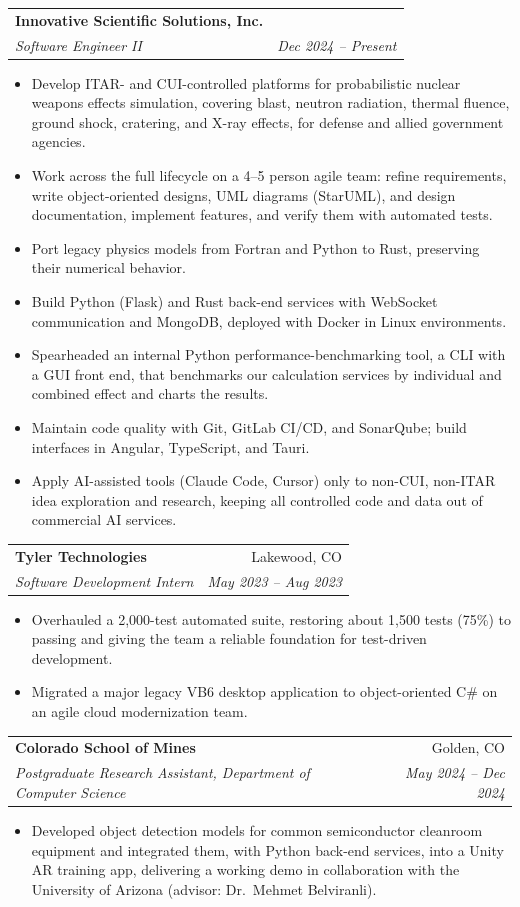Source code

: \documentclass[letterpaper,10pt]{article}
\makeatletter
\newcommand{\entry}[4]{%
  \begin{tabularx}{\linewidth}{@{}X r@{}}
    \textbf{#1} & #2 \\
    \textit{#3} & \textit{\small #4} \\
  \end{tabularx}\vspace{-2pt}%
}
\makeatother
\begin{document}
\entry{Innovative Scientific Solutions, Inc.}{}{Software Engineer II}{Dec 2024 -- Present}
\begin{itemize}
  \item Develop ITAR- and CUI-controlled platforms for probabilistic nuclear weapons effects simulation, covering
        blast, neutron radiation, thermal fluence, ground shock, cratering, and X-ray effects,
        for defense and allied government agencies.
  \item Work across the full lifecycle on a 4--5 person agile team: refine requirements, write object-oriented
        designs, UML diagrams (StarUML), and design documentation, implement features, and verify them with automated tests.
  \item Port legacy physics models from Fortran and Python to Rust, preserving their numerical behavior.
  \item Build Python (Flask) and Rust back-end services with WebSocket communication and MongoDB, deployed
        with Docker in Linux environments.
  \item Spearheaded an internal Python performance-benchmarking tool, a CLI with a GUI front end, that benchmarks
        our calculation services by individual and combined effect and charts the results.
  \item Maintain code quality with Git, GitLab CI/CD, and SonarQube; build interfaces in Angular, TypeScript, and Tauri.
  \item Apply AI-assisted tools (Claude Code, Cursor) only to non-CUI, non-ITAR idea exploration and research,
        keeping all controlled code and data out of commercial AI services.
\end{itemize}

\entry{Tyler Technologies}{Lakewood, CO}{Software Development Intern}{May 2023 -- Aug 2023}
\begin{itemize}
  \item Overhauled a 2,000-test automated suite, restoring about 1,500 tests (75\%) to passing and giving the
        team a reliable foundation for test-driven development.
  \item Migrated a major legacy VB6 desktop application to object-oriented C\# on an agile cloud modernization team.
\end{itemize}

\entry{Colorado School of Mines}{Golden, CO}{Postgraduate Research Assistant, Department of Computer Science}{May 2024 -- Dec 2024}
\begin{itemize}
  \item Developed object detection models for common semiconductor cleanroom equipment and integrated them,
        with Python back-end services, into a Unity AR training app, delivering a working demo in collaboration
        with the University of Arizona (advisor: Dr.\ Mehmet Belviranli).
\end{itemize}
\end{document}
● ● ● ● ●
WORK REQUEST →
Only the lines above from the one with "2023 -- Aug" up to and including the one with "team a reliable" should be repeated, exactly as written.

SOLUTION TO THIS EXERCISE →
\entry{Tyler Technologies}{Lakewood, CO}{Software Development Intern}{May 2023 -- Aug 2023}
\begin{itemize}
  \item Overhauled a 2,000-test automated suite, restoring about 1,500 tests (75\%) to passing and giving the
        team a reliable foundation for test-driven development.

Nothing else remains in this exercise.